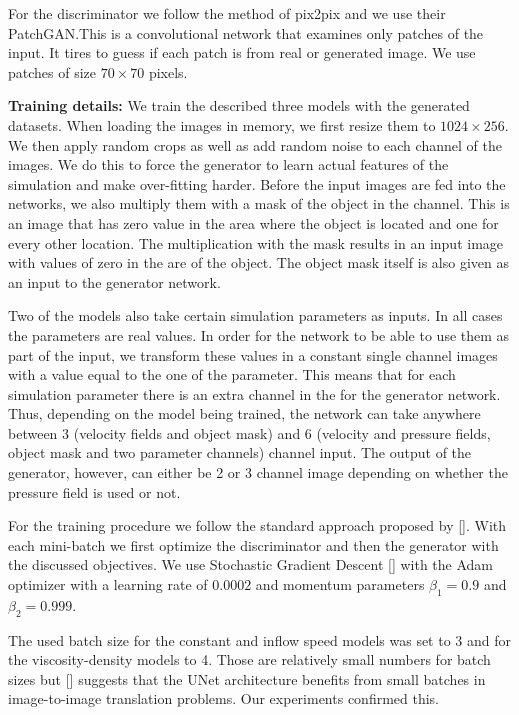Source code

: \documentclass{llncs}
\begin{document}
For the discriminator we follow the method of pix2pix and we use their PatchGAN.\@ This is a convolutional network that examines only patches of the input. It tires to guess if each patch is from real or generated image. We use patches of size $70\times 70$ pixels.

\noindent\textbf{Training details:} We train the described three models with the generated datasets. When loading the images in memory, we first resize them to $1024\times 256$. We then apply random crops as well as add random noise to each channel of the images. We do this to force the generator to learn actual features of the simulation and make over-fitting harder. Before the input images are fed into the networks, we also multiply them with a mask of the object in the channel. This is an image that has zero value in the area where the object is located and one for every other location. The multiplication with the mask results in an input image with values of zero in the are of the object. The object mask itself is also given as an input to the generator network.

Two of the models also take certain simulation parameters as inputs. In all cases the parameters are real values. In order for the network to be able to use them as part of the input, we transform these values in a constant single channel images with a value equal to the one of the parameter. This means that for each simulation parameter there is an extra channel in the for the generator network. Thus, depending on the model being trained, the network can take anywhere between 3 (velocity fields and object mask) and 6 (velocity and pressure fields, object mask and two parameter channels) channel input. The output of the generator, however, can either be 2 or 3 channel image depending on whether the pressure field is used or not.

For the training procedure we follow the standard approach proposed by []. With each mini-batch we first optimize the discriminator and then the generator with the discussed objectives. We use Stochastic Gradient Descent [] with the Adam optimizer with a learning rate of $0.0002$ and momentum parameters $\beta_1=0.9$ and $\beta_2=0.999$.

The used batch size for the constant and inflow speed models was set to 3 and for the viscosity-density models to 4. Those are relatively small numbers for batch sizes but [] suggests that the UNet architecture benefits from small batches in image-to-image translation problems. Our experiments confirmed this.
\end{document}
---
> **HOW TO COMPLETE THIS TASK**:
State how many lines of the listing include "discriminator", and nothing more.

> **RESPONSE TO THIS EXERCISE**:
2